Cuando el doctor Marco Polo terminó su definición completa de la sociedad de los idiotas emocionales, los educadores internacionales estaban en un estado de perplejidad.

—Estoy muy impactado —dijo el rector Pierre Sant’ Ana, sin aliento.

Él mismo tenía muchos de los rasgos de esta generación enferma.

El rector Jin Chang, de China, muy callado y culto pero muy conservador, compartía la preocupación de su colega.

Se había identificado con media docena de puntos de la definición de Marco Polo.

Lucy Denver, la rectora inglesa, se limpiaba el sudor del rostro, evitando que se corriera el maquillaje. Los rectores presentaban diversos síntomas psicosomáticos. El discurso del psiquiatra los había desnudado de su intelectualismo y de su ego inflado. No pocos reconocieron que se sentían emocionalmente fallidos, pero no lo confesaban públicamente. Los intelectuales son excelentes para esconder los fantasmas que los torturan.

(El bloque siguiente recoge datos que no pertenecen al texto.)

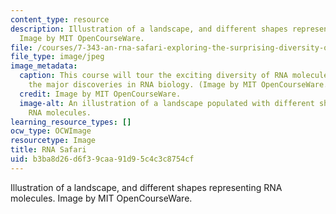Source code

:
 ```yaml
---
content_type: resource
description: Illustration of a landscape, and different shapes representing RNA molecules.
  Image by MIT OpenCourseWare.
file: /courses/7-343-an-rna-safari-exploring-the-surprising-diversity-of-mammalian-transcriptomes-spring-2016/b3ba8d26d6f39caa91d95c4c3c8754cf_7-343s16.jpg
file_type: image/jpeg
image_metadata:
  caption: This course will tour the exciting diversity of RNA molecules, and explore
    the major discoveries in RNA biology. (Image by MIT OpenCourseWare.)
  credit: Image by MIT OpenCourseWare.
  image-alt: An illustration of a landscape populated with different shapes representing
    RNA molecules.
learning_resource_types: []
ocw_type: OCWImage
resourcetype: Image
title: RNA Safari
uid: b3ba8d26-d6f3-9caa-91d9-5c4c3c8754cf
---
```

Illustration of a landscape, and different shapes representing RNA molecules. Image by MIT OpenCourseWare.

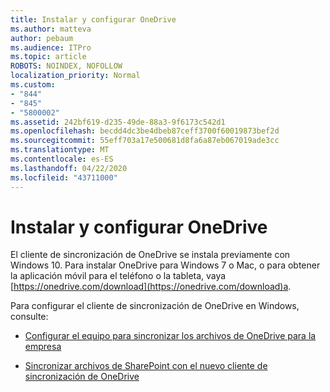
 ```yaml
---
title: Instalar y configurar OneDrive
ms.author: matteva
author: pebaum
ms.audience: ITPro
ms.topic: article
ROBOTS: NOINDEX, NOFOLLOW
localization_priority: Normal
ms.custom:
- "844"
- "845"
- "5800002"
ms.assetid: 242bf619-d235-49de-88a3-9f6173c542d1
ms.openlocfilehash: becdd4dc3be4dbeb87ceff3700f60019873bef2d
ms.sourcegitcommit: 55eff703a17e500681d8fa6a87eb067019ade3cc
ms.translationtype: MT
ms.contentlocale: es-ES
ms.lasthandoff: 04/22/2020
ms.locfileid: "43711000"
---
```

# <a name="install-and-configure-onedrive"></a>Instalar y configurar OneDrive

El cliente de sincronización de OneDrive se instala previamente con Windows 10. Para instalar OneDrive para Windows 7 o Mac, o para obtener la aplicación móvil para el teléfono o la tableta, vaya [https://onedrive.com/download](https://onedrive.com/download)a.
  
Para configurar el cliente de sincronización de OneDrive en Windows, consulte:
  
- [Configurar el equipo para sincronizar los archivos de OneDrive para la empresa](https://go.microsoft.com/fwlink/?linkid=533375)

- [Sincronizar archivos de SharePoint con el nuevo cliente de sincronización de OneDrive](https://go.microsoft.com/fwlink/?linkid=871666)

Vincent Dell quería abalanzarse al cuello de Marco Polo, morder su yugular como depredador voraz. Sus ideas habían colapsado la reunión. Estaba temblando, pero antes de que pudiera abrir la boca, el atrevido y astuto psiquiatra remató:

—¡La educación mundial está construyendo una generación incoherente, intolerante, frágil, autodestructiva! Pero, hablando honestamente, los jóvenes no tienen la culpa ni los educadores. Quien está en el banquillo de los acusados es el sistema educacional cartesiano y racionalista, que durante siglos ha enseñado millones de datos a los alumnos sobre el mundo en que vivimos, pero no enseña a conocer las entrañas del mundo que somos. La educación clásica está tan enferma que no necesita reparación. ¡Necesita ser reinventada!

Los rectores comenzaron a entender que el doctor Marco Polo no estaba hablando de usar la antigua y distante tesis de la inteligencia emocional, sino de usar herramientas factibles de gestión de la emoción para formar un Yo líder de sí mismo, mentalmente saludable y libre.

—Estoy estremecida —declaró la rectora Lucy Denver, y paseando la mirada por sus colegas rectores, reconoció—: Cambridge, Oxford, Harvard, Stanford, la Universidad de París, de Tokio y de Shanghái forman alumnos académicamente brillantes, lógicos intelectualmente y que saben lidiar con técnicas y procesos, pero ¿será que al mismo tiempo estamos formando en masa una sociedad de tontos emocionales? Ellos son frágiles, se doblegan ante su propio dolor, tienen celos, son ansiosos, quieren todo rápido, no se conectan consigo mismos. Y nosotros, ¿estaremos formando aquello que nosotros mismos somos?

Hubo un murmullo general en la pequeña y selecta audiencia. La rectora Lucy Denver entendió adónde quería llegar Marco Polo, pero Vincent Dell, como un clásico idiota emocional, casi entró en colapso, pues era incapaz de reconocer sus propios errores y sus propias locuras. Pedir disculpas y aplaudir a quien piensa diferente, a no ser cuando comienzan a cuestionar su propio Yo, es una tarea que pocos tienen la osadía de hacer.

—¿Estás diciendo que formamos idiotas emocionales en mi universidad? ¿Y tú cómo te clasificas? ¿Qué estás formando como jefe del departamento de psiquiatría? ¿Superidiotas?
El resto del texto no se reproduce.